[英]Making arrays of columns (or rows) of a (space-delimited) textfile in Python
I have seen similar questions but the answers always give strings of rows.我见过类似的问题,但答案总是给出一串行。 I want to make arrays of the columns of a text file.

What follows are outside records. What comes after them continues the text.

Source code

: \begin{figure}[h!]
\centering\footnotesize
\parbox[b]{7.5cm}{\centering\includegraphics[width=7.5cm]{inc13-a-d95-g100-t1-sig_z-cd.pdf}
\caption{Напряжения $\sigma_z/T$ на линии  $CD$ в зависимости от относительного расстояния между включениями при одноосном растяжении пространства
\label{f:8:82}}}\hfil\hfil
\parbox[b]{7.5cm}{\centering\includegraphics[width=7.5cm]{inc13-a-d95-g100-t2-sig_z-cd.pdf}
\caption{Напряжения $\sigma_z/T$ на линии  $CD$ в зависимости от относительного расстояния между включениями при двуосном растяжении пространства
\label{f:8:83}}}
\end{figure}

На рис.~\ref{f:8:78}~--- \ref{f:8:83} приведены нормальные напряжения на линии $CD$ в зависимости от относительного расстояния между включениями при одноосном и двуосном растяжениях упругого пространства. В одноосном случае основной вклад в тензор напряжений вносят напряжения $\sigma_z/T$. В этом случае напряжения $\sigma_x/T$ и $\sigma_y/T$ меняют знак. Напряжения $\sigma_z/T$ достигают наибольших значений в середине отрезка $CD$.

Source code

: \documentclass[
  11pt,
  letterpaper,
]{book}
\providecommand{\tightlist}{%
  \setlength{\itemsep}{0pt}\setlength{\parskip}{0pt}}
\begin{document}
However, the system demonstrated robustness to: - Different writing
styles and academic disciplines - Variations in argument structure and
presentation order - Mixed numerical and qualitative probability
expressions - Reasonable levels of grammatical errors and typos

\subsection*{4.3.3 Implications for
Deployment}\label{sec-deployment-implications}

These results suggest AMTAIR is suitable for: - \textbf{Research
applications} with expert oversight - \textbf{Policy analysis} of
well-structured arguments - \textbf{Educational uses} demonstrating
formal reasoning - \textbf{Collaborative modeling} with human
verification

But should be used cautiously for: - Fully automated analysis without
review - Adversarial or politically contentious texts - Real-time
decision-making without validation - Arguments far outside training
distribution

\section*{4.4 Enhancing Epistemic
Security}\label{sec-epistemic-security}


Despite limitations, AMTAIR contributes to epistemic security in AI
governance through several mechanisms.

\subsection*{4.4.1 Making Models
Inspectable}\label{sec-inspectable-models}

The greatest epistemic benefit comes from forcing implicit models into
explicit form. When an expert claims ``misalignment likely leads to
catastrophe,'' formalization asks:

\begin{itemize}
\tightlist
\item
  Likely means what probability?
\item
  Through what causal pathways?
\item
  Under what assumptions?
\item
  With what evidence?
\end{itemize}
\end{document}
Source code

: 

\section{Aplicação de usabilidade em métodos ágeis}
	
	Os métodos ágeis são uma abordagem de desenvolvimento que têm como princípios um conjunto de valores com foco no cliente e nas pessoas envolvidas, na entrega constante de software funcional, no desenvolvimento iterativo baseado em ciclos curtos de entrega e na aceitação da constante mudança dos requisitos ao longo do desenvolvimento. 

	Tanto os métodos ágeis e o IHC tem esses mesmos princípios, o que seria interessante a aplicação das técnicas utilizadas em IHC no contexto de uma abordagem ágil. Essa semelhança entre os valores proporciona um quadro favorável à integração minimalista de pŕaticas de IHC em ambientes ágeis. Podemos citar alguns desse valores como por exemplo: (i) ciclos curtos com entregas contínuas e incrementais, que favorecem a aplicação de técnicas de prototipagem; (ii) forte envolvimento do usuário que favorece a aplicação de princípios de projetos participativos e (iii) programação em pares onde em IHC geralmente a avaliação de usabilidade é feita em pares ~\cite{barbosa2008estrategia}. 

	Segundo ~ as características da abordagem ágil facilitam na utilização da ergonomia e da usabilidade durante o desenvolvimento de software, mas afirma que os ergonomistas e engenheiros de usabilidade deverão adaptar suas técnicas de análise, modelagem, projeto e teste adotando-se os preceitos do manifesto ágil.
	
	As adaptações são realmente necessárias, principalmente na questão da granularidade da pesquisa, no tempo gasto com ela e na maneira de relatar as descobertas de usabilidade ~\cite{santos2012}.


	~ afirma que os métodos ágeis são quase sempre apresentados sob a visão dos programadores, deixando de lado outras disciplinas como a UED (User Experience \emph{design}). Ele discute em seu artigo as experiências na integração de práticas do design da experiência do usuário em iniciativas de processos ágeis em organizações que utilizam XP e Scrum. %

我想制作文本文件列的数组。 I have a textfile like this (There is a text FILE that looks like this, but has 106 rows and 19 columns):
我有一个这样的文本文件(有一个看起来像这样的文本文件,但有 106 行和 19 列):
O2 CO2 NOx Ash Other
20.9 1.6 0.04 0.0002 0.0
22.0 2.3 0.31 0.0005 0.0
19.86 2.1 0.05 0.0002 0.0
17.06 3.01 0.28 0.006 0.001
I expect to have arrays of columns (either a 2D array of all columns or a 1D array of each column), and the first row is only for names so then a list for the first row.我希望有列数组(所有列的二维数组或每列的一维数组),第一行仅用于名称,然后是第一行的列表。 Since I would like to plot them later.
因为我想稍后绘制它们。
The desired result would be for example for a column:例如,所需的结果是一列:
array([0.04,
0.31 ,
0.05,
0.28 ], dtype=float32)
and for the first row:对于第一行:
species= ['O2','CO2','NOx','Ash',' Other']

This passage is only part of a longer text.